[What is required] Each line in the entries below that holds the word "plots" belongs in the answer.

Rendered images with source text

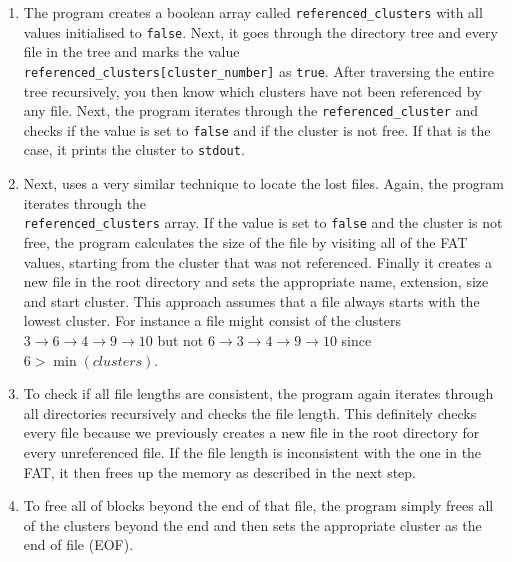 \documentclass[10pt,a4paper]{article}
\begin{document}
\begin{enumerate}
  \item The program creates a boolean array called \texttt{referenced\_clusters} with all values initialised to \texttt{false}. Next, it goes through the directory tree and every file in the tree and marks the value\\\texttt{referenced\_clusters[cluster\_number]} as \texttt{true}.
  After traversing the entire tree recursively, you then know which clusters have not been referenced by any file. Next, the program iterates through the \texttt{referenced\_cluster} and checks if the value is set to \texttt{false} and if the cluster is not free.
  If that is the case, it prints the cluster to \texttt{stdout}.

  \item Next, uses a very similar technique to locate the lost files. Again, the program iterates through the \\\texttt{referenced\_clusters} array.
  If the value is set to \texttt{false} and the cluster is not free, the program calculates the size of the file by visiting all of the FAT values, starting from the cluster that was not referenced.
  Finally it creates a new file in the root directory and sets the appropriate name, extension, size and start cluster.
  This approach assumes that a file always starts with the lowest cluster. For instance a file might consist of the clusters $3 \rightarrow 6 \rightarrow 4 \rightarrow 9 \rightarrow 10$ but not $6 \rightarrow 3 \rightarrow 4 \rightarrow 9 \rightarrow 10$ since $6 > \min(clusters)$.

  \item To check if all file lengths are consistent, the program again iterates through all directories recursively and checks the file length. This definitely checks every file because we previously creates a new file in the root directory for every unreferenced file.
  If the file length is inconsistent with the one in the FAT, it then frees up the memory as described in the next step.

  \item To free all of blocks beyond the end of that file, the program simply frees all of the clusters beyond the end and then sets the appropriate cluster as the end of file (EOF).
\end{enumerate}
\end{document}
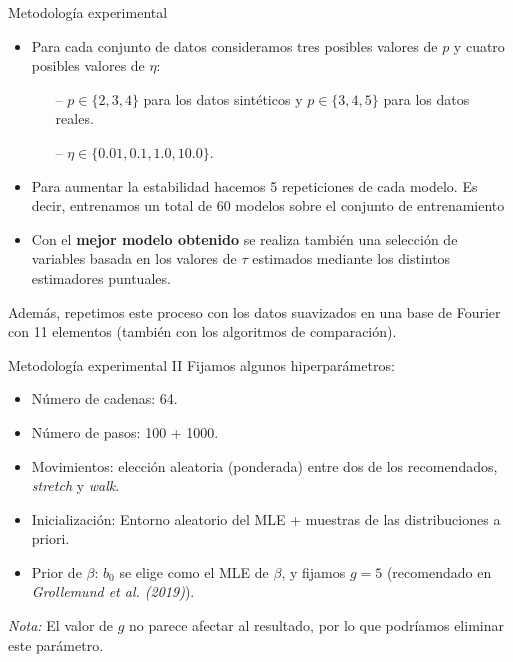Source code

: \documentclass[10pt, spanish, professionalfonts]{beamer}
\begin{document}
\begin{frame}{Metodología experimental}
  \begin{itemize}
  \item Para cada conjunto de datos consideramos tres posibles valores de \(p\) y cuatro posibles valores de \(\eta\):
  \begin{itemize}
    \item[--] \(p\in \{2,3,4\}\) para los datos sintéticos y \(p\in \{3, 4, 5\}\) para los datos reales.
      \item[--] \(\eta \in \{0.01, 0.1, 1.0, 10.0\}\).
  \end{itemize}

  \item Para aumentar la estabilidad hacemos 5 repeticiones de cada modelo. Es decir, entrenamos un total de 60 modelos sobre el conjunto de entrenamiento

  \item Con el \textbf{mejor modelo obtenido} se realiza también una selección de variables basada en los valores de \(\tau\) estimados mediante los distintos estimadores puntuales.
\end{itemize}

Además, repetimos este proceso con los datos suavizados en una base de Fourier con 11 elementos (también con los algoritmos de comparación).
\end{frame}

\begin{frame}{Metodología experimental II}
  Fijamos algunos hiperparámetros:
  \begin{itemize}
    \item Número de cadenas: 64.
    \item Número de pasos: 100 + 1000.
    \item Movimientos: elección aleatoria (ponderada) entre dos de los recomendados, \textit{stretch} y \textit{walk}.
    \item Inicialización: Entorno aleatorio del MLE + muestras de las distribuciones a priori.
    \item Prior de \(\beta\): \(b_0\) se elige como el MLE de \(\beta\), y fijamos \(g=5\) (recomendado en \textit{Grollemund et al. (2019)}).
  \end{itemize}
  \vspace{1em}

  \textit{Nota:} El valor de \(g\) no parece afectar al resultado, por lo que podríamos eliminar este parámetro.
\end{frame}
\end{document}
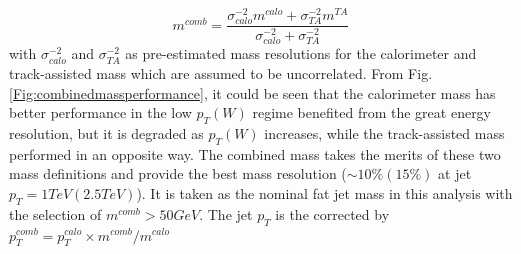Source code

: \begin{equation}
m^{comb} = \frac{\sigma_{{calo}}^{-2} m^{{calo}} + \sigma_{{TA}}^{-2} m^{{TA}} }{\sigma_{{calo}}^{-2} + \sigma_{{TA}}^{-2}}
\end{equation}
with $\sigma_{{calo}}^{-2}$ and $\sigma_{{TA}}^{-2}$ as pre-estimated mass resolutions for  the calorimeter and track-assisted mass which are assumed to be uncorrelated. From Fig. \ref{Fig:combinedmassperformance}, it could be seen that the calorimeter mass has better performance in the low $p_{T}(W)$ regime benefited from the great energy resolution, but it is degraded as $p_{T}(W)$ increases, while the track-assisted mass performed in an opposite way. The combined mass takes the merits of these two mass definitions and provide the best mass resolution ($\sim10\% (15\%)$ at jet $p_{T}=1TeV(2.5TeV)$). It is taken as the nominal fat jet mass in this analysis with the selection of $m^{comb}>50GeV$. The jet $p_{T}$ is the corrected by $p_{T}^{comb}=p_{T}^{calo}\times m^{comb}/m^{calo}$ 

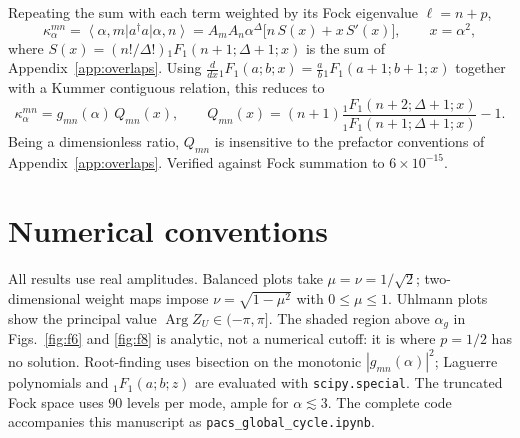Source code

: \documentclass[11pt]{article}
\newcommand{\ket}[1]{\left|#1\right\rangle}
\newcommand{\bra}[1]{\left\langle#1\right|}
\newcommand{\Arg}{\operatorname{Arg}}
\newcommand{\hyp}[3]{{}_1F_1\!\left(#1;#2;#3\right)}
\begin{document}
Repeating the sum with each term weighted by its Fock eigenvalue $\ell=n+p$,
\begin{equation}
\kappa_\alpha^{mn}=\bra{\alpha,m}a^\dagger a\ket{\alpha,n}
=A_mA_n\alpha^{\Delta}\big[n\,S(x)+x\,S'(x)\big],\qquad x=\alpha^2 ,
\end{equation}
where $S(x)=(n!/\Delta!)\hyp{n+1}{\Delta+1}{x}$ is the sum of
Appendix~\ref{app:overlaps}. Using
$\frac{d}{dx}\hyp{a}{b}{x}=\frac ab\hyp{a+1}{b+1}{x}$ together with a Kummer
contiguous relation, this reduces to
\begin{equation}
\kappa_\alpha^{mn}=g_{mn}(\alpha)\,Q_{mn}(x),
\qquad
Q_{mn}(x)=(n+1)\frac{\hyp{n+2}{\Delta+1}{x}}{\hyp{n+1}{\Delta+1}{x}}-1 .
\label{eq:Qmn}
\end{equation}
Being a dimensionless ratio, $Q_{mn}$ is insensitive to the prefactor
conventions of Appendix~\ref{app:overlaps}. Verified against Fock summation to
$6\times10^{-15}$.

\section{Numerical conventions}

All results use real amplitudes. Balanced plots take $\mu=\nu=1/\sqrt2$;
two-dimensional weight maps impose $\nu=\sqrt{1-\mu^2}$ with $0\le\mu\le1$.
Uhlmann plots show the principal value $\Arg Z_U\in(-\pi,\pi]$. The shaded
region above $\alpha_g$ in Figs.~\ref{fig:f6} and \ref{fig:f8} is analytic, not
a numerical cutoff: it is where $p=1/2$ has no solution. Root-finding uses
bisection on the monotonic $|g_{mn}(\alpha)|^2$; Laguerre polynomials and
$\hyp{a}{b}{z}$ are evaluated with \texttt{scipy.special}. The truncated Fock
space uses $90$ levels per mode, ample for $\alpha\lesssim3$. The complete code
accompanies this manuscript as \texttt{pacs\_global\_cycle.ipynb}.
\end{document}
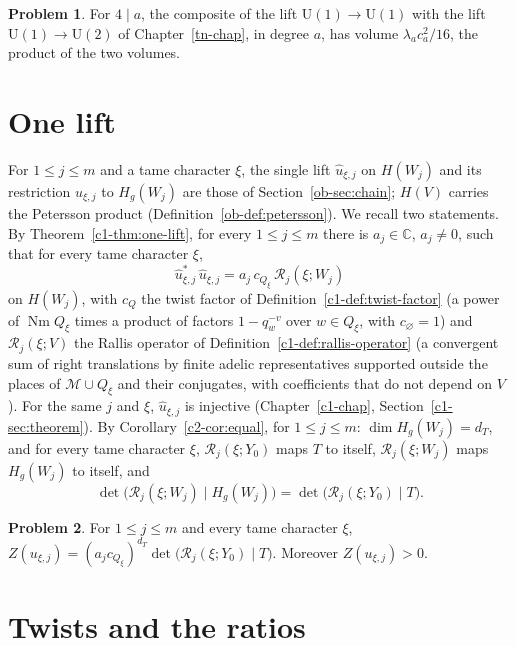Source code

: \documentclass[reqno]{amsart}
\newcounter{chap}
\theoremstyle{definition}
\newtheorem{problem}{Problem}[section]
\theoremstyle{plain}
\newcommand{\C}{\mathbb C}
\newcommand{\Nm}{\operatorname{Nm}}
\newcommand{\Rc}{\mathcal R}
\begin{document}
\begin{problem}\label{pr:smallest}
For \(4 \mid a\), the composite of the lift \(\mathrm U(1) \to \mathrm U(1)\) with the lift \(\mathrm U(1) \to \mathrm U(2)\) of Chapter~\ref{tn-chap}, in degree \(a\), has volume \(\lambda_a c_a^2/16\), the product of the two volumes.
\end{problem}

\section{One lift}\label{sec:one-lift}

For \(1 \le j \le m\) and a tame character \(\xi\), the single lift \(\hat u_{\xi,j}\) on \(H(W_j)\) and its restriction \(u_{\xi,j}\) to \(H_g(W_j)\) are those of Section~\ref{ob-sec:chain}; \(H(V)\) carries the Petersson product (Definition~\ref{ob-def:petersson}).  We recall two statements.  By Theorem~\ref{c1-thm:one-lift}, for every \(1 \le j \le m\) there is \(a_j \in \C\), \(a_j \ne 0\), such that for every tame character \(\xi\),
\[
  \hat u_{\xi,j}^*\, \hat u_{\xi,j} = a_j\, c_{Q_\xi}\, \Rc_j(\xi; W_j)
\]
on \(H(W_j)\), with \(c_Q\) the twist factor of Definition~\ref{c1-def:twist-factor} (a power of \(\Nm Q_\xi\) times a product of factors \(1 - q_w^{-v}\) over \(w \in Q_\xi\), with \(c_\varnothing = 1\)) and \(\Rc_j(\xi; V)\) the Rallis operator of Definition~\ref{c1-def:rallis-operator} (a convergent sum of right translations by finite adelic representatives supported outside the places of \(\mathcal M \cup Q_\xi\) and their conjugates, with coefficients that do not depend on \(V\)).  For the same \(j\) and \(\xi\), \(\hat u_{\xi,j}\) is injective (Chapter~\ref{c1-chap}, Section~\ref{c1-sec:theorem}).  By Corollary~\ref{c2-cor:equal}, for \(1 \le j \le m\): \(\dim H_g(W_j) = d_T\), and for every tame character \(\xi\), \(\Rc_j(\xi; Y_0)\) maps \(T\) to itself, \(\Rc_j(\xi; W_j)\) maps \(H_g(W_j)\) to itself, and
\[
  \det\bigl(\Rc_j(\xi; W_j) \mid H_g(W_j)\bigr) = \det\bigl(\Rc_j(\xi; Y_0) \mid T\bigr) .
\]

\begin{problem}\label{pr:one-lift}
For \(1 \le j \le m\) and every tame character \(\xi\), \(Z(u_{\xi,j}) = (a_j c_{Q_\xi})^{d_T} \det\bigl(\Rc_j(\xi; Y_0) \mid T\bigr)\).  Moreover \(Z(u_{\xi,j}) > 0\).
\end{problem}

\section{Twists and the ratios}\label{sec:twists}
\end{document}
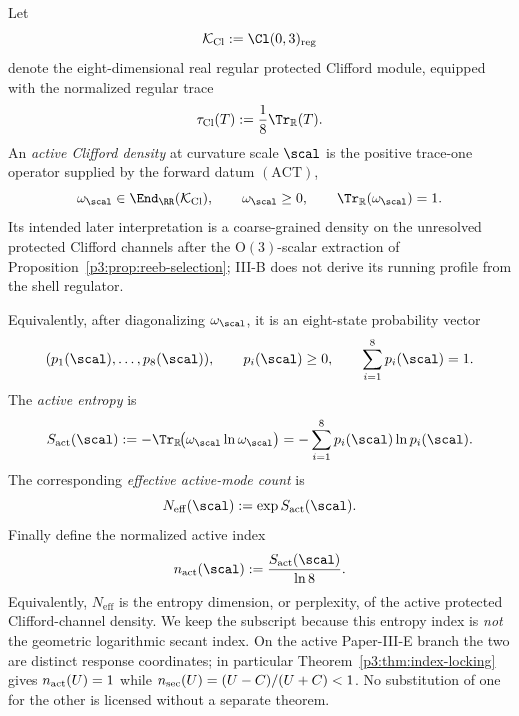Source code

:\documentclass[11pt,a4paper]{article}
\begin{document}
\begin{definition}
\label{p3:def:Neff}
Let
\[
        \mathcal K_{\rm Cl}:=\Cl(0,3)_{\rm reg}
\]
denote the eight-dimensional real regular protected Clifford module, equipped
with the normalized regular trace
\[
        \tau_{\rm Cl}(T):=\frac{1}{8}\Tr_{\mathbb R}(T).
\]
An \emph{active Clifford density} at curvature scale \(\scal\) is the positive
trace-one operator supplied by the forward datum \((\mathrm{ACT})\),
\[
        \omega_{\scal}\in \End_{\RR}(\mathcal K_{\rm Cl}),
        \qquad
        \omega_{\scal}\ge0,
        \qquad
        \Tr_{\mathbb R}(\omega_{\scal})=1.
\]
Its intended later interpretation is a coarse-grained density on the unresolved
protected Clifford channels after the \(\mathrm O(3)\)-scalar extraction of
Proposition~\ref{p3:prop:reeb-selection}; III-B does not derive its running
profile from the shell regulator.

Equivalently, after diagonalizing \(\omega_{\scal}\), it is an eight-state
probability vector
\[
        (p_1(\scal),\ldots,p_8(\scal)),
        \qquad
        p_i(\scal)\ge0,
        \qquad
        \sum_{i=1}^8p_i(\scal)=1.
\]
The \emph{active entropy} is
\begin{equation}
\label{p3:eq:active_entropy}
S_{\mathrm{act}}(\scal)
:=
-\Tr_{\mathbb R}\!\bigl(\omega_{\scal}\ln\omega_{\scal}\bigr)
=
-\sum_{i=1}^8p_i(\scal)\ln p_i(\scal).
\end{equation}
The corresponding \emph{effective active-mode count} is
\begin{equation}
\label{p3:eq:active_mode_count}
N_{\mathrm{eff}}(\scal):=\exp S_{\mathrm{act}}(\scal).
\end{equation}
Finally define the normalized active index
\begin{equation}
\label{p3:eq:active_index_entropy}
n_{\mathrm{act}}(\scal):=\frac{S_{\mathrm{act}}(\scal)}{\ln 8}.
\end{equation}
Equivalently, \(N_{\mathrm{eff}}\) is the entropy dimension, or perplexity, of
the active protected Clifford-channel density.  We keep the subscript because
this entropy index is \emph{not} the geometric logarithmic secant index.  On
the active Paper-III-E branch the two are distinct response coordinates; in
particular Theorem~\ref{p3:thm:index-locking} gives
\(n_{\rm act}(U)=1\) while \(n_{\rm sec}(U)=(U-C)/(U+C)<1\).  No
substitution of one for the other is licensed without a separate theorem.
\end{definition}
\end{document}
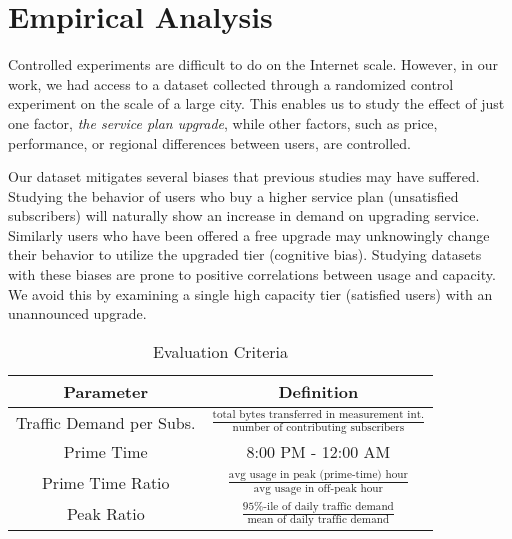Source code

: \section{Empirical Analysis}\label{sec:analysis}


Controlled experiments are difficult to do on the Internet scale. However, in 
our work, we had access to a dataset collected through a randomized control 
experiment on the scale of a large city. This enables us to study the effect of 
just one factor, \emph{the service plan upgrade}, while other
factors, such as price, performance, or regional differences between users, are
controlled.

Our dataset mitigates several biases that previous studies may have 
suffered. Studying the behavior of users who buy a higher service plan
(unsatisfied subscribers) will naturally show an increase in demand on
upgrading service. Similarly users who have been offered a free upgrade
may unknowingly change their behavior to utilize the upgraded tier
(cognitive bias). Studying datasets with these biases are prone 
to positive correlations between usage and capacity. We avoid this by examining 
a single high capacity tier (satisfied users) with an unannounced upgrade.

\begin{table}[t]
\begin{tabular}{| c | c |}\hline
\textbf{Parameter} & \textbf{Definition}	\\\hline
Traffic Demand per Subs.& \(\frac{\text{total bytes transferred in 
measurement int.}}{\text{number of contributing subscribers}}\)	\\
Prime Time		& 8:00 PM - 12:00 AM   		\\
Prime Time Ratio 	& \( \frac{ \text{avg usage in peak (prime-time) 
hour}}{ \text{avg usage in off-peak hour}}\) 		\\
Peak Ratio 		& \(\frac{\text{95\%-ile of daily traffic 
demand}}{\text{mean of daily traffic demand}}\)	\\\hline
\end{tabular}
\caption{Evaluation Criteria}
\label{tab:eval-criteria}
\end{table}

[Solution to this problem]
All results use real amplitudes. Balanced plots take $\mu=\nu=1/\sqrt2$;
Uhlmann plots show the principal value $\Arg Z_U\in(-\pi,\pi]$. The shaded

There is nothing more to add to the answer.